Address review feedback#18
Merged
Merged
Conversation
Adds pyproject.toml, __init__.py, and a minimal README so `pip install -e tomd` produces a working `tomd` console script. Pins pymupdf~=1.27 and beautifulsoup4~=4.14 to protect against silent PyMuPDF API drift (get_texttrace, get_text dict/rawdict, get_drawings). Switches main.py to relative imports so tomd.main:main resolves under the console script; the legacy `python tomd/main.py` invocation is dropped in favor of `tomd paper.pdf` or `python -m tomd.main`.
papers/ is gitignored, so fresh clones saw 7 AssertionError failures before any conversion logic ran. Replace the file-existence assert with pytest.skip() so the tests stay granular (per-stem) and only run when their input HTML is present.
Adds .github/workflows/tomd-tests.yml with a pytest matrix scoped to tomd/** path changes. Bumps requires-python to >=3.12 to match the tested range.
BSL-1.0 LICENSE file matches the license already declared in pyproject.toml; README grows from an install-only stub to cover usage, output, uncertain-region markers, limitations, design-doc links, and development. Closes issues/15.

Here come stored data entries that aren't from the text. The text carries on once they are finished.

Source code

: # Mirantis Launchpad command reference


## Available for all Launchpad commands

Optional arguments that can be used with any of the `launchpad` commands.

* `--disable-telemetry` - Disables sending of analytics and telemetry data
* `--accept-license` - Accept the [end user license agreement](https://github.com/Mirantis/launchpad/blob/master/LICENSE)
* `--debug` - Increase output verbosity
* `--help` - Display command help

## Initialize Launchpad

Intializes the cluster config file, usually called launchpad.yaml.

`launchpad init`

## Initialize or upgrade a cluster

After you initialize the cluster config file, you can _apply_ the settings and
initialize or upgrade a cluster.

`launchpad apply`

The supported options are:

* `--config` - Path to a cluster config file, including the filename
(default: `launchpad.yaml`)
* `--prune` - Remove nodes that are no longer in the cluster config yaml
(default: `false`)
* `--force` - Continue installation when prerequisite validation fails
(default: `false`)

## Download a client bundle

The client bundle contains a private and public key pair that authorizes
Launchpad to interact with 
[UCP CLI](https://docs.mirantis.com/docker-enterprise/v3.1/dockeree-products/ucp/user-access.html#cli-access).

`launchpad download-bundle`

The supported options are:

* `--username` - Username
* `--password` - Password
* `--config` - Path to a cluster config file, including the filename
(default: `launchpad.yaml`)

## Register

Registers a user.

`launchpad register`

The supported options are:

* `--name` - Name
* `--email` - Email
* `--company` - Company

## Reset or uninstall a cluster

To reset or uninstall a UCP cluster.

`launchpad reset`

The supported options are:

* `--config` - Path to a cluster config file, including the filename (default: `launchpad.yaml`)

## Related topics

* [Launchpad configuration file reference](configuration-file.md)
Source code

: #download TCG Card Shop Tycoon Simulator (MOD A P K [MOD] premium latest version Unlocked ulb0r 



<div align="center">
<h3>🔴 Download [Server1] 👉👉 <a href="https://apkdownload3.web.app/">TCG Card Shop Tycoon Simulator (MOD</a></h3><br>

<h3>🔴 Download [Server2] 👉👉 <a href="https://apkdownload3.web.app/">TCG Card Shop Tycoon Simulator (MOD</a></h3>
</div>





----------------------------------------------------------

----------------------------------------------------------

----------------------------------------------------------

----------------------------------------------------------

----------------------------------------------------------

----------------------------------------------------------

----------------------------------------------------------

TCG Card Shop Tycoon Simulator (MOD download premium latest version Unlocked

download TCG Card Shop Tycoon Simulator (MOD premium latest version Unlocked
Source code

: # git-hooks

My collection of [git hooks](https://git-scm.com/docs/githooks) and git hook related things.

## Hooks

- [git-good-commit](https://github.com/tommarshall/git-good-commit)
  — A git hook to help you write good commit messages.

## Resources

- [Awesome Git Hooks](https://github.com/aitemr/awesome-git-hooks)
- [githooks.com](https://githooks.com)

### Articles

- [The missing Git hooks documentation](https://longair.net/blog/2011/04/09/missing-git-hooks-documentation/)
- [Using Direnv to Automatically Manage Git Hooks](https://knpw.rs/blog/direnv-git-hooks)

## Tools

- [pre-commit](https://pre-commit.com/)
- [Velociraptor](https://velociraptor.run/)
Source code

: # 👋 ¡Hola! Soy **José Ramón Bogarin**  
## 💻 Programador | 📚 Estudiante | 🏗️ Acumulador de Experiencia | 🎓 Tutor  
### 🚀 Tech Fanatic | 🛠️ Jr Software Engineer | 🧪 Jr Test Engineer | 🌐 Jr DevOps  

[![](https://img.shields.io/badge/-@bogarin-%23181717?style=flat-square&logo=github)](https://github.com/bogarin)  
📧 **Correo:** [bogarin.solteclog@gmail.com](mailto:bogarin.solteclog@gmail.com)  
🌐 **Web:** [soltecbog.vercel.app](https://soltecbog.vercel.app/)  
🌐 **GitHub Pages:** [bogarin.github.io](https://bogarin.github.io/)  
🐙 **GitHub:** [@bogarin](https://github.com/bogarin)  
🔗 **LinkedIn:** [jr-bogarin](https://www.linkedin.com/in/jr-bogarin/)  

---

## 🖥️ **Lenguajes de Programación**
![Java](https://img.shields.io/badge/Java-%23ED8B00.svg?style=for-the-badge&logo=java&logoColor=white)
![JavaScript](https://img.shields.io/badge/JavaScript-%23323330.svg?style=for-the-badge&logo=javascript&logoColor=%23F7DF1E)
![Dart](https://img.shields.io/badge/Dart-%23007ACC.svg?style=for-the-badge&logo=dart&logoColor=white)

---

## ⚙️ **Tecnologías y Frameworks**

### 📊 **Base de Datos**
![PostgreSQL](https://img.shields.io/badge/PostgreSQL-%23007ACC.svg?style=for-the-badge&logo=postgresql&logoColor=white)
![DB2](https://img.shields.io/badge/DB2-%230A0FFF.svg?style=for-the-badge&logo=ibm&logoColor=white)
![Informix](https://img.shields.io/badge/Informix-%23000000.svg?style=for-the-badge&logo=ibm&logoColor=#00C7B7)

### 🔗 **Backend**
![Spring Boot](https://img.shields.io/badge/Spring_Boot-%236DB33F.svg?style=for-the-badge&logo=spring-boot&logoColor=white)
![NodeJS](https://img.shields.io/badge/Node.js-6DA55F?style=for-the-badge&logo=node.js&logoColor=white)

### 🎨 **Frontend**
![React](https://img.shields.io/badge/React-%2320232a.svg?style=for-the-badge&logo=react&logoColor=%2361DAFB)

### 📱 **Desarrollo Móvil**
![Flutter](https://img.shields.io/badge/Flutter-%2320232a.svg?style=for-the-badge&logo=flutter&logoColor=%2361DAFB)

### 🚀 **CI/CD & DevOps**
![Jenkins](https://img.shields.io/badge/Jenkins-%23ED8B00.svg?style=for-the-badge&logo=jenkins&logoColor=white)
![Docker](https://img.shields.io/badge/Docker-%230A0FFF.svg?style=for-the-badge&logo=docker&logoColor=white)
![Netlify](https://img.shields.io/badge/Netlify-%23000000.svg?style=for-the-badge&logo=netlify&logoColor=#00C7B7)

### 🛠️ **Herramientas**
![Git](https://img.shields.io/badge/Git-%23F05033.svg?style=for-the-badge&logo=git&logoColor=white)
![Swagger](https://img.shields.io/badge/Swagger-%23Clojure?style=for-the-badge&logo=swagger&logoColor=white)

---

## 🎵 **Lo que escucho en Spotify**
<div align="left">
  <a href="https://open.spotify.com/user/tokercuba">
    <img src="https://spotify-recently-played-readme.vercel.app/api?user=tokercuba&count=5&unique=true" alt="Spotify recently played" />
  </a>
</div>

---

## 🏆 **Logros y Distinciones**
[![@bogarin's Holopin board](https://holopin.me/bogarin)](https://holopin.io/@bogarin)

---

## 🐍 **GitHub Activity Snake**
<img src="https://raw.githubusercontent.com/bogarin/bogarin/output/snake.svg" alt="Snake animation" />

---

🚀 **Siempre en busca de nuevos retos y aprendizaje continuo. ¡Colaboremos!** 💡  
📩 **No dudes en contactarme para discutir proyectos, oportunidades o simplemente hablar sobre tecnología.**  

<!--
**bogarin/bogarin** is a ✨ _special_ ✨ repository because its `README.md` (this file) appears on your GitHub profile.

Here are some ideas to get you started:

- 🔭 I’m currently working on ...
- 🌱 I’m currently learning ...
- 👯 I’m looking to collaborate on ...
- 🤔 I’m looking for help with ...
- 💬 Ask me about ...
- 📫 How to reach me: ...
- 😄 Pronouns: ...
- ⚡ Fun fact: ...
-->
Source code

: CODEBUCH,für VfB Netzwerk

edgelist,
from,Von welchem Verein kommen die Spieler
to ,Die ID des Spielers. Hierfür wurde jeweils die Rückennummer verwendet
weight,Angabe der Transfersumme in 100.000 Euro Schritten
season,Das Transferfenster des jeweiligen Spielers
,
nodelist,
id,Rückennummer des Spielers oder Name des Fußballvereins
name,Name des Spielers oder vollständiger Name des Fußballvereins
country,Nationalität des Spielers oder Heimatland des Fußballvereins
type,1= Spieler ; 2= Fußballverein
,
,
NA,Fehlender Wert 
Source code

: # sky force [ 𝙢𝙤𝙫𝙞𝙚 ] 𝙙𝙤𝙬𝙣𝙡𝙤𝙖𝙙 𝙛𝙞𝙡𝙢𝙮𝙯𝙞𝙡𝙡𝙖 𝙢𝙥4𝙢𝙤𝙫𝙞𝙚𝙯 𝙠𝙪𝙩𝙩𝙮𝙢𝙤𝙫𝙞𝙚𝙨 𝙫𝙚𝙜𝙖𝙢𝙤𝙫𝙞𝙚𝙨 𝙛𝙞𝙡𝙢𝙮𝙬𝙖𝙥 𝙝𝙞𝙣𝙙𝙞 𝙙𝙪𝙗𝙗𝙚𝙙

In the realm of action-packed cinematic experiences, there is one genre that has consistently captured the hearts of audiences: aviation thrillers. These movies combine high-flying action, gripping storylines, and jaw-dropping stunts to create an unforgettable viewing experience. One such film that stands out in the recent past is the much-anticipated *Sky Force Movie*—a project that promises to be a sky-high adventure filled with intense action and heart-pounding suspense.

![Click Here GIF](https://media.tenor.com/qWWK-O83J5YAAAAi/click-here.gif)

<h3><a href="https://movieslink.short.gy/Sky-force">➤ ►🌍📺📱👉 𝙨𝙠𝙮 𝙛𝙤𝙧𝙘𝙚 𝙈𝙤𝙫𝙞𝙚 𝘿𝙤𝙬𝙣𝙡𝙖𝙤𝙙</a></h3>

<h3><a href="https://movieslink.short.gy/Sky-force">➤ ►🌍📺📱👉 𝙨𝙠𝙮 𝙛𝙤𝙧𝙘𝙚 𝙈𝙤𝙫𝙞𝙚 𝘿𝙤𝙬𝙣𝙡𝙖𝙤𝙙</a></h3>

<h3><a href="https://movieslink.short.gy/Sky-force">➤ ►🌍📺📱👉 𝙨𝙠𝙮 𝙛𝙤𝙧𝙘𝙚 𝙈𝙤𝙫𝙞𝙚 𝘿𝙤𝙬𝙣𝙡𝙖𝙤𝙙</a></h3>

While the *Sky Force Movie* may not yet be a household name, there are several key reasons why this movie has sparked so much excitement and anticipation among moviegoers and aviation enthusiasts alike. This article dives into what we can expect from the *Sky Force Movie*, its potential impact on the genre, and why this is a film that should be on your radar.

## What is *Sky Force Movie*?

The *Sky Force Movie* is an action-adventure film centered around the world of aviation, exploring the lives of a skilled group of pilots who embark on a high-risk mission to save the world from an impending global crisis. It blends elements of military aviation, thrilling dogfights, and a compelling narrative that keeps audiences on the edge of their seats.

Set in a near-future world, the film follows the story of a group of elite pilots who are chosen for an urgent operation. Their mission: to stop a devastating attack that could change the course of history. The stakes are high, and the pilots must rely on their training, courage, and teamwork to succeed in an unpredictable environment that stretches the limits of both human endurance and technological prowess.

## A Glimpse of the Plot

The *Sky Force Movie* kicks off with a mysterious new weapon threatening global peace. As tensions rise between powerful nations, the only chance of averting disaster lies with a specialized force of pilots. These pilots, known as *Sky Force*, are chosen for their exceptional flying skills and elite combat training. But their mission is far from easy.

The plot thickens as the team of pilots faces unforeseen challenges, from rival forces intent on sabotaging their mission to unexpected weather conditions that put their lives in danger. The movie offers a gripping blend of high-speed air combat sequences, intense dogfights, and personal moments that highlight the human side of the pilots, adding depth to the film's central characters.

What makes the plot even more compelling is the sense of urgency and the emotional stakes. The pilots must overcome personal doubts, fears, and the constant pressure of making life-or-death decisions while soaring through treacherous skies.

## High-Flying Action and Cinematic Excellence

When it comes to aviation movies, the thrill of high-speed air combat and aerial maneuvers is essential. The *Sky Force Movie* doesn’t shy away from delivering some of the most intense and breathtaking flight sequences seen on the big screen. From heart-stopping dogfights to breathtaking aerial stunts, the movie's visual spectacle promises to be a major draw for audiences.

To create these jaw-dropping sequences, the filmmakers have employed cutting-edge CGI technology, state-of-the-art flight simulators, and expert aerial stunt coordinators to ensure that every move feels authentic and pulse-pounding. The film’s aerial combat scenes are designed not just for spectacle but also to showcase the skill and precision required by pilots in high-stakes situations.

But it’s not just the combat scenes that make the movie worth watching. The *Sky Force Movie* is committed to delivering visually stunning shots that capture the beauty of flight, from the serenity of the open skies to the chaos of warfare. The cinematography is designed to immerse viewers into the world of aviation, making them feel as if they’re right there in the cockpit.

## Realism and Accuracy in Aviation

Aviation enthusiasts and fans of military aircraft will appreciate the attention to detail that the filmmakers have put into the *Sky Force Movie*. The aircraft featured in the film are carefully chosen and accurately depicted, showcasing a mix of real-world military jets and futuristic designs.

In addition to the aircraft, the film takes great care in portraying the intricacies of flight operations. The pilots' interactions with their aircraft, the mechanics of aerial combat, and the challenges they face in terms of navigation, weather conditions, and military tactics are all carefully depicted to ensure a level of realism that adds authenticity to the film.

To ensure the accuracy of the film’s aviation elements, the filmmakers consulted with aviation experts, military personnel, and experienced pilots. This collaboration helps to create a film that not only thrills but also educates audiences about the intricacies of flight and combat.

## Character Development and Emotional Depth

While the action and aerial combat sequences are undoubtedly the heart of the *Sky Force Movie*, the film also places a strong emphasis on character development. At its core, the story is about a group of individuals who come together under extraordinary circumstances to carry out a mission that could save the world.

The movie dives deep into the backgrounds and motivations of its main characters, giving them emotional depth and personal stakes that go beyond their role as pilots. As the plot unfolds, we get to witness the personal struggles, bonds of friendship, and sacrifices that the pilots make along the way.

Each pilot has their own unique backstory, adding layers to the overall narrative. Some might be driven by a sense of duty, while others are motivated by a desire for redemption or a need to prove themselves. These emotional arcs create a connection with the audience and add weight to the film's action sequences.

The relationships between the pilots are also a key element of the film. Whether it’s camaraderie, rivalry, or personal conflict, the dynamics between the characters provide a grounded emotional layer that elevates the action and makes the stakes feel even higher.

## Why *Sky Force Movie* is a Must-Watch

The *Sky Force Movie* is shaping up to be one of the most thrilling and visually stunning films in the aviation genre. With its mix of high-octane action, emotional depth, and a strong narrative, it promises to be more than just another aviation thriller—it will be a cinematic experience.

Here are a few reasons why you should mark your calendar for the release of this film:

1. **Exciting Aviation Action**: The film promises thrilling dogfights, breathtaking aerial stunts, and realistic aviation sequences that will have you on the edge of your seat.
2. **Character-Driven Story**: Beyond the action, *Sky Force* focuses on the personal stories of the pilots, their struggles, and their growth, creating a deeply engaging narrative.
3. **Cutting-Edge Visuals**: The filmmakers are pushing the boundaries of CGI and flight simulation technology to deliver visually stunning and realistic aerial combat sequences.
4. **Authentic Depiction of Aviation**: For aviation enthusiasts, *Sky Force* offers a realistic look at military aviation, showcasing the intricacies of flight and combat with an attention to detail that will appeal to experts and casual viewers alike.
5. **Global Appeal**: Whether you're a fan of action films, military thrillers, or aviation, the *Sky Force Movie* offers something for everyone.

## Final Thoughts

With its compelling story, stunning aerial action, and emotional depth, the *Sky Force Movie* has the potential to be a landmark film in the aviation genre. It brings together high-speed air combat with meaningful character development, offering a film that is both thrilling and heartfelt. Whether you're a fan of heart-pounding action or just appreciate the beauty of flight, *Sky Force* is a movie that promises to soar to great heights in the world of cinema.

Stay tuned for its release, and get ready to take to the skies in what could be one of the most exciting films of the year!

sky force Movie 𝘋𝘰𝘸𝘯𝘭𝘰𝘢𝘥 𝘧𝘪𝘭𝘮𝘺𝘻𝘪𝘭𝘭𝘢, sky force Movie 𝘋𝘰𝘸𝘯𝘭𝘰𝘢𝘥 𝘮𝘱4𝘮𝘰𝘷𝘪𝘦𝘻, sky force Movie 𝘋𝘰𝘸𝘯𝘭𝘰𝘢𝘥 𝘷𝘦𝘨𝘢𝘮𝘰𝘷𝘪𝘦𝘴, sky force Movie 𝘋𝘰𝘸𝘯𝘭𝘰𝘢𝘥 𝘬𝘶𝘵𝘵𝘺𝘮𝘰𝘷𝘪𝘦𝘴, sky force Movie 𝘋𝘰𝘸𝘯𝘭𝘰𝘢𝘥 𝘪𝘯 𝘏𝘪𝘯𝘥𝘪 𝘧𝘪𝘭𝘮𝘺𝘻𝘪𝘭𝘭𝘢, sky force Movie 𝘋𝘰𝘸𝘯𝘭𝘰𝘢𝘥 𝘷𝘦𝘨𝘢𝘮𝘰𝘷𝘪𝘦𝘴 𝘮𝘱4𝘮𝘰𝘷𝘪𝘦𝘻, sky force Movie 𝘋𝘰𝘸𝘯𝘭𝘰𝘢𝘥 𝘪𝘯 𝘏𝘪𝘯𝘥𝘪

The doc-number shape lived in both lib/__init__.py (DOC_NUM_RE) and lib/pdf/types.py (DOC_FIELD_RE), and the dotted-decimal section-number shape lived in both SECTION_NUM_PREFIX_RE and SECTION_NUM_RE. The tomd-specific rule "regex patterns for metadata fields must be defined in one place" was violated; the pair of doc-number patterns also disagreed on SD-N coverage. Extract two core shape strings (DOC_NUM_PATTERN, SECTION_NUM_PATTERN) in lib/__init__.py and rebuild the four callers on them. DOC_FIELD_RE picks up SD-N support for free. No call-site changes: every existing group(0)/group(1)/match/search semantic is preserved (verified by grep for .groups() tuple unpacking; there are none). Closes issues/08.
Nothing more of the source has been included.